What is the procedure for ordering a ctDNA test?
Currently ctDNA testing must be requested by a provider so the test can be sent to the company performing the test. Patients cannot order this test. Only a physician can order the test.
Is ctDNA different from NGS testing?
“Next Generation Sequencing,” or “NGS” is a platform that allows simultaneous testing of multiple molecular targets. NGS testing can be performed on tumor tissue or blood (ctDNA).
If my doctor orders NGS testing on tumor tissue, will ctDNA testing also be performed?

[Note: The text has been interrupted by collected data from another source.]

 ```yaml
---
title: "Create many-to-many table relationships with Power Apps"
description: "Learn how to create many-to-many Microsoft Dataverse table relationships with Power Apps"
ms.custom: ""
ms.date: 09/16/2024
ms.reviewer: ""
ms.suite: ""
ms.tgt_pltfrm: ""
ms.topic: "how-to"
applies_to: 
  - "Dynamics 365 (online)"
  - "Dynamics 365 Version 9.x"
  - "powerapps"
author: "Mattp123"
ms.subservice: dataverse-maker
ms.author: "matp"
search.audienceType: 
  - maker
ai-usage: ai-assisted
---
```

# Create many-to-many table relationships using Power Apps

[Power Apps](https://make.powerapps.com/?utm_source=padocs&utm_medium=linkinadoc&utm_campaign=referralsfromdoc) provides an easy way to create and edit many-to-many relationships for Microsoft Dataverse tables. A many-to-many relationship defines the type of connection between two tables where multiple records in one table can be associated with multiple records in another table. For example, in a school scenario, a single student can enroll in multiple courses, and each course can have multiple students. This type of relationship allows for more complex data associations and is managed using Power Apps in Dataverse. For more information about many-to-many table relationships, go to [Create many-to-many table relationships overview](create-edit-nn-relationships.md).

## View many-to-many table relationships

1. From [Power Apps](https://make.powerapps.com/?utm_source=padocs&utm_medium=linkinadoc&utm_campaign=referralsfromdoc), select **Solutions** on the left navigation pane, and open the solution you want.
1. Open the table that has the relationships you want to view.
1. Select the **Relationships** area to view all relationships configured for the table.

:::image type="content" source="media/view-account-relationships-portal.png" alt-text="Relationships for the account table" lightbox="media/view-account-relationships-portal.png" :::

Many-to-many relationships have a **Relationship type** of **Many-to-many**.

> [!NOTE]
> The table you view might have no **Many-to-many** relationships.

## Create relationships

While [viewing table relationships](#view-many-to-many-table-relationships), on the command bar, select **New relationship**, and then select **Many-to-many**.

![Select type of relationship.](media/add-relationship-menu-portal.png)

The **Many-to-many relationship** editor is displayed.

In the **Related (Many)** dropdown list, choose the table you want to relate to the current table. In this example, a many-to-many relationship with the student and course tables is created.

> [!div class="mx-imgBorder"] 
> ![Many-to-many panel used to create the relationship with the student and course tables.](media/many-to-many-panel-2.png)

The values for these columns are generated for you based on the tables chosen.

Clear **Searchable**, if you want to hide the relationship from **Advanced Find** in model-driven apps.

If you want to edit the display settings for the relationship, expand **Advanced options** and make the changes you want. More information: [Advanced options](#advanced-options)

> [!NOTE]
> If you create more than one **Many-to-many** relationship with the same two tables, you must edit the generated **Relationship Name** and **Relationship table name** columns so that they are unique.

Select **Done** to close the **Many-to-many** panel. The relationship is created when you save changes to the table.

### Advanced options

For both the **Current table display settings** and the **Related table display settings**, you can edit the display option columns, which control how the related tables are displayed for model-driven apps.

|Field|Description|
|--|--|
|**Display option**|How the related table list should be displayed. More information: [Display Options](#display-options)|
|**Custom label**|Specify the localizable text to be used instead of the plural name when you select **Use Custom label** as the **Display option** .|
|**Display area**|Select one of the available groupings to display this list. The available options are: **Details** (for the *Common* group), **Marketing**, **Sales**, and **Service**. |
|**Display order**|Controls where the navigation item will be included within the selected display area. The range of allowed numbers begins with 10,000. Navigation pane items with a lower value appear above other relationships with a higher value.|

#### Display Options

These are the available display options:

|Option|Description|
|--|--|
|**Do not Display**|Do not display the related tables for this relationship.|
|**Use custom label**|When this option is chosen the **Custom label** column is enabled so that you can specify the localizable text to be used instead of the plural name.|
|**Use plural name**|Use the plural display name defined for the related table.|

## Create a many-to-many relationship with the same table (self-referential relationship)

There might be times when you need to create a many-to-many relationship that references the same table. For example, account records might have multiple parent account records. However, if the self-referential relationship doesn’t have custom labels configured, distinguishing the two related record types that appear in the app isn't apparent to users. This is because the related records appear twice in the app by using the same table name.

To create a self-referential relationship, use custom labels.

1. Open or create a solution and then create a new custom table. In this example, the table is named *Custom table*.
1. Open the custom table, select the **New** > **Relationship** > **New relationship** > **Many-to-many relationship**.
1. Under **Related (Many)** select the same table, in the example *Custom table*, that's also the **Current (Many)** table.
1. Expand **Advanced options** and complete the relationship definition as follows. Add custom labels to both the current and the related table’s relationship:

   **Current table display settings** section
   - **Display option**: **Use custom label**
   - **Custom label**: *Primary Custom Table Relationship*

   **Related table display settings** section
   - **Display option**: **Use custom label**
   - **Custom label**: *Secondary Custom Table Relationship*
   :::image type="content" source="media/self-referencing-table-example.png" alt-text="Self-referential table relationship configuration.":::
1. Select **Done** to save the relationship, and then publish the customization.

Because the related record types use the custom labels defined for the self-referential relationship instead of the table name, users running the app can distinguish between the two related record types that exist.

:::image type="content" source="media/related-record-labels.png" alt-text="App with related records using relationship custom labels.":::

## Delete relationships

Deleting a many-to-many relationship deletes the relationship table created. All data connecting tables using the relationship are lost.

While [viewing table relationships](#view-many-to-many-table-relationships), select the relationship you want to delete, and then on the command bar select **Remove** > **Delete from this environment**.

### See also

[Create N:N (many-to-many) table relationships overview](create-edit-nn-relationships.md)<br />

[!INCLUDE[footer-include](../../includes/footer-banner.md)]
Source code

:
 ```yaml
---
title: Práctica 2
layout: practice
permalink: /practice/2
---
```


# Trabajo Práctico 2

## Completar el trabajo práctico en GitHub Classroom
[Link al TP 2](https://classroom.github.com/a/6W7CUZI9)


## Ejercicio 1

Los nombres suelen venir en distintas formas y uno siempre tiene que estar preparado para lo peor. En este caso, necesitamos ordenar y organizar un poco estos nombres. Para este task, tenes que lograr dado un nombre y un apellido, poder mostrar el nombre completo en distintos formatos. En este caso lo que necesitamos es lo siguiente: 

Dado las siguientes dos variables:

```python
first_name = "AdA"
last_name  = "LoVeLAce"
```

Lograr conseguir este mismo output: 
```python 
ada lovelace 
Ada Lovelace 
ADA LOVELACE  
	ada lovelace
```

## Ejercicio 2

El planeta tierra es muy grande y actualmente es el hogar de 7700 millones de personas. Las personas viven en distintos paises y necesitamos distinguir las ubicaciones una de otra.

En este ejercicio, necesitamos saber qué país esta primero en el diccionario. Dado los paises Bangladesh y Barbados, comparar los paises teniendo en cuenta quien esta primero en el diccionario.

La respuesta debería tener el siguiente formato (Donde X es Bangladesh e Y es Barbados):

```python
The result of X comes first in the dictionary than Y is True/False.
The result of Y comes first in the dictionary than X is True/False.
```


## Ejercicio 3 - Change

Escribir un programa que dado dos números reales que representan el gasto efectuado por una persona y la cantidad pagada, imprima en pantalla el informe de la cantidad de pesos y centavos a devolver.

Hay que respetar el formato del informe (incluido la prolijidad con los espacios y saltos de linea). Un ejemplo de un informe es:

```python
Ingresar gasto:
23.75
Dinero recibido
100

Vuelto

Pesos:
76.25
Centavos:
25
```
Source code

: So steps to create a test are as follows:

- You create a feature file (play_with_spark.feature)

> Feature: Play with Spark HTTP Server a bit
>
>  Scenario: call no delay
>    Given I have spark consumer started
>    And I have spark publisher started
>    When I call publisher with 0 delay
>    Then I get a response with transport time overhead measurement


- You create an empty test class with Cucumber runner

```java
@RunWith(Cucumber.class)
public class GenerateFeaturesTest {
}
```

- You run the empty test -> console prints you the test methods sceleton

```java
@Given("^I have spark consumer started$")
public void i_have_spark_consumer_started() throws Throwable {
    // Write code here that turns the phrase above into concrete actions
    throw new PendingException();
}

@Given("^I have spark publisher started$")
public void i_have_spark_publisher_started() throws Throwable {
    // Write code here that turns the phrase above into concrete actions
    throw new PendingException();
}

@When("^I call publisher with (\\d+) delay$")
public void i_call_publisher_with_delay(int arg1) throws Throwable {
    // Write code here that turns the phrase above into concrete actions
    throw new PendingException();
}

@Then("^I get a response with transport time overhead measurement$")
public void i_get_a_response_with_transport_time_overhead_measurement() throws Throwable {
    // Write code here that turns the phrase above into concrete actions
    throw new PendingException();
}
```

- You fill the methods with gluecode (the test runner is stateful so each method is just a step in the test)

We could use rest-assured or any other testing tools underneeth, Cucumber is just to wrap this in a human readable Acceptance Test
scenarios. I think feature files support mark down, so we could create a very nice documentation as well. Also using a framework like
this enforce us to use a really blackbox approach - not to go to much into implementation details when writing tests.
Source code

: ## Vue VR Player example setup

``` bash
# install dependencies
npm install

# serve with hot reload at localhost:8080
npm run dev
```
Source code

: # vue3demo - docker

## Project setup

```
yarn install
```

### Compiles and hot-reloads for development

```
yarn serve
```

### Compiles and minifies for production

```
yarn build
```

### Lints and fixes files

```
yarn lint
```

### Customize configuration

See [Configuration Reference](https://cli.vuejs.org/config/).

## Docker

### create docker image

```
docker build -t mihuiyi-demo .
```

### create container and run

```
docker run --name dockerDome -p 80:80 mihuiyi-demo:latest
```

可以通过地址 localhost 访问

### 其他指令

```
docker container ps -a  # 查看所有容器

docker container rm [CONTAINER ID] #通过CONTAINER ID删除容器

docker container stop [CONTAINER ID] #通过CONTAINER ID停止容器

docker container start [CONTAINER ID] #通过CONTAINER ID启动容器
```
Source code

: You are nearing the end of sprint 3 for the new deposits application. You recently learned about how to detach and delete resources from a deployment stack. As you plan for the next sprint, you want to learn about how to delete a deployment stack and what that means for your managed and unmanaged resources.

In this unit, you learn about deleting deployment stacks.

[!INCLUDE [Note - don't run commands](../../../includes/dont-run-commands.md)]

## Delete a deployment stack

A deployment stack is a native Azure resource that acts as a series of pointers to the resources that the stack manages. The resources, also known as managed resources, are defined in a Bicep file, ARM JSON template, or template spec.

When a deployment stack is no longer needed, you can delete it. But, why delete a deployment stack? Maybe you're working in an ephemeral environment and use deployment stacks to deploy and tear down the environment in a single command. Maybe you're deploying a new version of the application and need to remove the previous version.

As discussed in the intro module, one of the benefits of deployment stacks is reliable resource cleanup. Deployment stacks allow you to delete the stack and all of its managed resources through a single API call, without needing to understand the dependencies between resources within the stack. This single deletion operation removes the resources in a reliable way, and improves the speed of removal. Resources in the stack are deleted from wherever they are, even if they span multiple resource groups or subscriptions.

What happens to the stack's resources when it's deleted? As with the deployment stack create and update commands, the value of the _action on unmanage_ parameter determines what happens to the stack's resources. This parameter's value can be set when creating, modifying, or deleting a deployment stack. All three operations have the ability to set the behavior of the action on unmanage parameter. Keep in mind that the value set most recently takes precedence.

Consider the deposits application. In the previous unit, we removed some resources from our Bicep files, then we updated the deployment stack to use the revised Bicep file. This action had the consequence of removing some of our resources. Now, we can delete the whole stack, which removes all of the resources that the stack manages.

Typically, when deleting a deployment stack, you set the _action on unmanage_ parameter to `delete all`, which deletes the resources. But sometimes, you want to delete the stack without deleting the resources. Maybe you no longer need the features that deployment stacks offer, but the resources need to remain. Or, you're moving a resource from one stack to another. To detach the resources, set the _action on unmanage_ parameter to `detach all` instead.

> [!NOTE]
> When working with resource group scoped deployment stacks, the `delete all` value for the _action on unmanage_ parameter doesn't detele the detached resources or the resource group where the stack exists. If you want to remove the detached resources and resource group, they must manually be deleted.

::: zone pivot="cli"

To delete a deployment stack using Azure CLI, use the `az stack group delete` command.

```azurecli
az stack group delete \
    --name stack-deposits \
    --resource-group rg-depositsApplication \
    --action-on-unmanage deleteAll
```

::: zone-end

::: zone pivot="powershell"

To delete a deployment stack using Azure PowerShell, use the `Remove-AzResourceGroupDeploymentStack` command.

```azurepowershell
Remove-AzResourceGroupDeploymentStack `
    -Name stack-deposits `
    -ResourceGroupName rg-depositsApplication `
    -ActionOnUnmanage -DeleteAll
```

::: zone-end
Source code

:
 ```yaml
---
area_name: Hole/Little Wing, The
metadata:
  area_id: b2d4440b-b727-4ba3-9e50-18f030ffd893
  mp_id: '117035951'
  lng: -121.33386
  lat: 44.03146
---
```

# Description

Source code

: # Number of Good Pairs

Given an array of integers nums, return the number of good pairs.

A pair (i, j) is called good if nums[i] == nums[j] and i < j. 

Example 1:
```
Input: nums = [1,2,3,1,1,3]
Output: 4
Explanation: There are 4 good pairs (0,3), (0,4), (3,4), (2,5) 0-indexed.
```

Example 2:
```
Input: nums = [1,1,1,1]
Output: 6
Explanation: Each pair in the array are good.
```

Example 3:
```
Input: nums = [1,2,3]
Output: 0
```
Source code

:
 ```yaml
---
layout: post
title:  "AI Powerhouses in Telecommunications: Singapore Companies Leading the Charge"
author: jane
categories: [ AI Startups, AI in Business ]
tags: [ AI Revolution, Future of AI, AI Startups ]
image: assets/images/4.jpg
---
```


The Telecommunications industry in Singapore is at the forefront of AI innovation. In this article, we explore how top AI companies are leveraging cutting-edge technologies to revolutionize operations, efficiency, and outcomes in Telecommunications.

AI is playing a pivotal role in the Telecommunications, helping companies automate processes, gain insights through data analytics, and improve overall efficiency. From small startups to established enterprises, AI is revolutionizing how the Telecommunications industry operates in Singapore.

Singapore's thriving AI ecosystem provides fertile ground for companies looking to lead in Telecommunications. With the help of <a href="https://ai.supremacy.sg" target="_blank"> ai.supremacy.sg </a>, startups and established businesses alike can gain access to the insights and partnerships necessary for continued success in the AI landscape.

Not always - ctDNA is typically a separate test and will usually not be ordered together with NGS testing unless specifically requested. Providers and hospitals use a variety of different companies to perform DNA testing. Some companies, like Natera perform both ctDNA and NGS testing, while others do not.
Does insurance pay for ctDNA testing?
Each insurance company is different. Medicare has begun paying for ctDNA testing with Signatera™ for Stage II-III colon cancer. For questions or financial assistance, individuals can contact Natera’s Patient Coordinators.
Phone: 650.489.9050 Fax: 650.412.1962
What tests are routinely ordered on colon cancer tissue removed during surgery?
DNA mismatch repair deficiency (MMR): Approximately 15% of stage I-III colorectal cancer diagnoses arise from the microsatellite instability (MSI) pathway, which is a consequence of deficient DNA mismatch repair (MMR). Deficient MMR (dMMR) can develop from an inherited germline mutation in a MMR gene (MLH1, MSH2, MSH6, PMS2)—Lynch Syndrome, for example—or, more commonly, can be due to epigenetic inactivation of the MLH1 gene and the CpG island methylator phenotype (CIMP). dMMR tumors are associated with a better stage-adjusted overall survival compared to proficient MMR (pMMR) tumors. MMR status may also be predictive for benefit from adjuvant chemotherapy and the type of chemotherapy patients will receive.
If I already had my cancer removed, can tissue from the surgery be obtained for ctDNA testing?
Most patients who have a cancer removed will have had tissue stored, which will be available for additional testing, including tumor somatic profiling, or to develop tumor-informed cell-free DNA profiling for MRD ctDNA assessment.
In tumor-informed assays, the primary tumor is sequenced to identify the patient-specific genomic alterations, upon which the primers for ctDNA testing in the plasma are designed to be based. Tumor-agnostic assays rely on a panel of preselected primers designed to detect known genomic alterations and epigenetic signatures relevant to CRC.
Are clinical trials available evaluating ctDNA testing?
Numerous clinical trials are currently underway to validate the role of ctDNA in selecting patients for adjuvant chemotherapy by addressing several questions:
- Can adjuvant chemotherapy be omitted in patients who have no detectable ctDNA after surgery (treatment de-escalation)?
- Could treatment escalation help in patients with detectable, post-operative ctDNA?
- Does the clearance of ctDNA with adjuvant chemotherapy result in a cure?
- Is ctDNA a predictive biomarker for treatment efficacy?
- What is the best strategy to treat patients who continue to have detectable ctDNA after adjuvant chemotherapy?